After weeks of speculation, Abe postpones 2020 Olympics to 2021

As more countries said they would pull their athletes out of the Summer Olympics, the IOC and Shinzo Abe stepped up their decision to postpone the Tokyo 2020 Olympics until 2021.

|
Charly Triballeau/AP
Japan's Prime Minister Shinzo Abe talks to journalists in front of the prime minister's residence in Tokyo, March 24, 2020. Mr. Abe says he and the IOC president have agreed to postpone the 2020 Olympics for not longer than one year.

The Tokyo Olympics were postponed until 2021, ending weeks of speculation that the games could not go ahead as scheduled because of the coronavirus pandemic.
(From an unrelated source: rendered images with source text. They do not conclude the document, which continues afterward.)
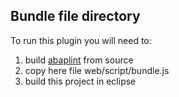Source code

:## Bundle file directory

To run this plugin you will need to:

1. build [abaplint](https://github.com/larshp/abaplint) from source
2. copy here file web/script/bundle.js
3. build this project in eclipse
The International Olympic Committee made the decision to postpone on Tuesday after speaking with Japanese Prime Minister Shinzo Abe and local organizers.

The IOC said the games will be held "not later than summer 2021" but that they will still be called the 2020 Tokyo Olympics.

"In the present circumstances and based on the information provided by the WHO today, the IOC President and the Prime Minister of Japan have concluded that the Games of the XXXII Olympiad in Tokyo must be rescheduled to a date beyond 2020 but not later than summer 2021, to safeguard the health of the athletes, everybody involved in the Olympic Games, and the international community," the IOC said in a statement.

Before the official announcement, Mr. Abe said Mr. Bach had agreed with his proposal for a one-year postponement.

"President Bach said he will agree '100%,' and we agreed to hold the Tokyo Olympics and Paralympics in the summer of 2021 at the latest," Mr. Abe said, saying holding the games next year would be "proof of a victory by human beings against the coronavirus infections."

The decision came only a few hours after local organizers said the torch relay would start as planned on Thursday. The Olympic flame  – that arrived on March 12 from Greece – was to be carried in a lantern and transported by a vehicle along what organizers hoped would be empty roadsides, and with curious onlookers practicing social distancing to avoid spreading the coronavirus. Those plans have also changed.

"For the time being, the flame will be stored and displayed in Fukushima," organizing committee president Yoshiro Mori said.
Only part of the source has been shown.